» Task to complete
For the records below, the count of lines that hold "consumption" is required; give only that number.

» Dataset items
──────────

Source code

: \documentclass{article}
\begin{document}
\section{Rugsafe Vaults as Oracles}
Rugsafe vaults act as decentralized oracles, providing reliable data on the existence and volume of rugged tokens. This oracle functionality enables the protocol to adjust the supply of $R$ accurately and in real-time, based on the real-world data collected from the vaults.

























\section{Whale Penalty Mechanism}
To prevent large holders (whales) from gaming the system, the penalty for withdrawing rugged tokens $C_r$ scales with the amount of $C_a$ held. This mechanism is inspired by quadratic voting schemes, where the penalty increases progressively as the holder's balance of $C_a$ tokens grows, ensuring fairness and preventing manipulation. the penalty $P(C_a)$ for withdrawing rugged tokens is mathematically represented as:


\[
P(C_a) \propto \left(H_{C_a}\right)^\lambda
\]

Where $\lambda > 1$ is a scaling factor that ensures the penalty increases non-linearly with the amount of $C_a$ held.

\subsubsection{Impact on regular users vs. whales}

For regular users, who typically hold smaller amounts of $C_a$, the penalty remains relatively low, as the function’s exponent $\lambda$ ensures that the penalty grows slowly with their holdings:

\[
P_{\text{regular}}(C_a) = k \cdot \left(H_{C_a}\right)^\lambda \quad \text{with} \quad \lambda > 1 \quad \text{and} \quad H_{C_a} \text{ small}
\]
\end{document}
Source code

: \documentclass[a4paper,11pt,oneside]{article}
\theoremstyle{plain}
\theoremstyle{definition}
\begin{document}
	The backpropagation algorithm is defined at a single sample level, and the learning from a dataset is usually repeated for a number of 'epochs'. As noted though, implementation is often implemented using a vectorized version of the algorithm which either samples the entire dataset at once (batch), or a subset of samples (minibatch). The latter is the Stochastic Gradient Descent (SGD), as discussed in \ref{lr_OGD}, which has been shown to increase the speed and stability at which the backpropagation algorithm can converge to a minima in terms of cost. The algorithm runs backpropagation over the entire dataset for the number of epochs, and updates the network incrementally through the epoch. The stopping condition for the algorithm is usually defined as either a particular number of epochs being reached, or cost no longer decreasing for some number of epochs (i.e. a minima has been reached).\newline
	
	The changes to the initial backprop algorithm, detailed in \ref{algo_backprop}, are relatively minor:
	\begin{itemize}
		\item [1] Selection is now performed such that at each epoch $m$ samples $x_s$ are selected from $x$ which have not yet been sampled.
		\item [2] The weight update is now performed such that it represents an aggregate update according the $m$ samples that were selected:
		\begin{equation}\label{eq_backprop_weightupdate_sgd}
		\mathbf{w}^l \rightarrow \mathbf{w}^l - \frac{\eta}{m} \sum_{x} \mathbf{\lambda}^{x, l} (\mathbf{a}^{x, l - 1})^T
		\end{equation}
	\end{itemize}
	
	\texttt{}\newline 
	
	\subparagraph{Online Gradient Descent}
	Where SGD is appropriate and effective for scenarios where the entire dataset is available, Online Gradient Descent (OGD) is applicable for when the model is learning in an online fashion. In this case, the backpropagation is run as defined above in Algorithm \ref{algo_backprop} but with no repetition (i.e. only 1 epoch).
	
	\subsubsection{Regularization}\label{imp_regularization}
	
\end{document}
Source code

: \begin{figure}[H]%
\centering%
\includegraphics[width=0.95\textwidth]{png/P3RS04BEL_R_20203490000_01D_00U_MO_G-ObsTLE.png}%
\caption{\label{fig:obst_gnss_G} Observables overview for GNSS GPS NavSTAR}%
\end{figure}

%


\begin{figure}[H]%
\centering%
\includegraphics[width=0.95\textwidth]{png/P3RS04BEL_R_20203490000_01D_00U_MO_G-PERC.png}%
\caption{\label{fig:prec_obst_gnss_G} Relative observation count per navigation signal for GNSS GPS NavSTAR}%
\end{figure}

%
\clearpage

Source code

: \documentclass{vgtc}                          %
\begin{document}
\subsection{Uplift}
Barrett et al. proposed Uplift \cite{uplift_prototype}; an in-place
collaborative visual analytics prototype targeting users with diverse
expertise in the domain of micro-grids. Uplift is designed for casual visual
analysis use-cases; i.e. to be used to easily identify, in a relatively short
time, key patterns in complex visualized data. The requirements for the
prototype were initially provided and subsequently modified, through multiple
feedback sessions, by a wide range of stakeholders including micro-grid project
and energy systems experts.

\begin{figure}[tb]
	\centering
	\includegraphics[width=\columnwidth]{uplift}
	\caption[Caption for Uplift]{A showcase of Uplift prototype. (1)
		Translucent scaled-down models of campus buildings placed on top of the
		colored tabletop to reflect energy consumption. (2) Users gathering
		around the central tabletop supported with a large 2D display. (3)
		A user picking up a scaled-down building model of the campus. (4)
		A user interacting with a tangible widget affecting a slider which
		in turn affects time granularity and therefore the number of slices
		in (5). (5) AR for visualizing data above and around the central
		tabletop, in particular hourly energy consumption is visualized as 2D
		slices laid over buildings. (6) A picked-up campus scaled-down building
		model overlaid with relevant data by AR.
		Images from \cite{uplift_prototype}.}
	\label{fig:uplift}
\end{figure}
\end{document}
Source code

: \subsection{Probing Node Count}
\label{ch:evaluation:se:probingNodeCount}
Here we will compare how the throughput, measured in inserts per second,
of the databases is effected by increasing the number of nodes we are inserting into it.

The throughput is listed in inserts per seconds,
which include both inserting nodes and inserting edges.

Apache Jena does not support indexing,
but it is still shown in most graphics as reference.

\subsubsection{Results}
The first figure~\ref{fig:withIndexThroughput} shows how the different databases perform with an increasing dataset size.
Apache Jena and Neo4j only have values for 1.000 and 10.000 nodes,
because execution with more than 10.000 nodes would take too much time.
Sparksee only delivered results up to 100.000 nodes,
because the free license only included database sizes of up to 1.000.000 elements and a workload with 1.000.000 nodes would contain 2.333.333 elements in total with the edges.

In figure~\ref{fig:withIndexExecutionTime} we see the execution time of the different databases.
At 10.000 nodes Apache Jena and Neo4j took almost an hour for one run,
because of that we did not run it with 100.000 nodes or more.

──────────

» Task answer
2